» RECORDS SUPPLIED
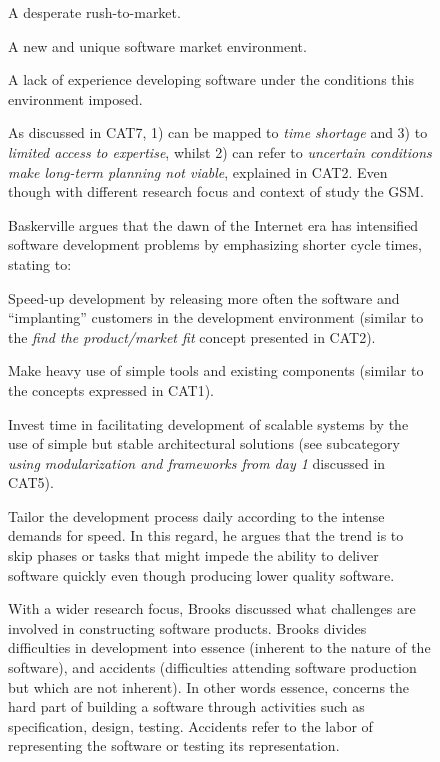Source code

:\documentclass[12pt,journal,compsoc]{../sty/IEEEtran}
\begin{document}
\begin{table}[!t]
\begin{figure}[!t]
\begin{compactitem}
\begin{compactenum}

\item A desperate rush-to-market. \item A new and unique software market
environment. \item A lack of experience developing software under the conditions
this  environment imposed.

\end{compactenum}

As discussed in CAT7, 1) can be mapped to \textit{time shortage} and 3) to
\textit{limited access to expertise}, whilst  2) can refer to \textit{uncertain
conditions make long-term planning not viable}, explained in CAT2. Even though
with different research focus and context of study %
the GSM.

Baskerville argues that the dawn of the Internet era has intensified software
development problems by emphasizing shorter cycle times, stating to:

\begin{compactitem} \item Speed-up development by releasing more often the
software and  ``implanting'' customers in the development environment (similar
to the  \textit{find the product/market fit} concept presented in CAT2).  \item
Make heavy use of simple tools and existing components (similar to the  concepts
expressed in CAT1). \item Invest time in facilitating development of scalable
systems by the use of  simple but stable architectural solutions (see
subcategory \textit{using  modularization and frameworks from day 1} discussed
in CAT5).  \item Tailor the development process daily according to the intense
demands for  speed. In this regard, he argues that the trend is to skip phases
or tasks that  might impede the ability to deliver software quickly even though
producing lower  quality software.
  

\end{compactitem}

With a wider research focus, Brooks \cite{BrooksJr1987} discussed what
challenges are involved in constructing software products. Brooks divides
difficulties in development into essence (inherent to the nature of the
software), and accidents (difficulties attending software production but which
are not inherent). In other words essence, concerns the hard part of building a
software through activities such as specification, design, testing. Accidents
refer to the labor of representing the software or testing its representation.


\end{compactitem}
\end{figure}
\end{table}
\end{document}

» THE PROBLEM
Looking at the entries, work out how many lines include the word "refer" and give the number by itself.

» SOLUTION FOR THIS PROBLEM
2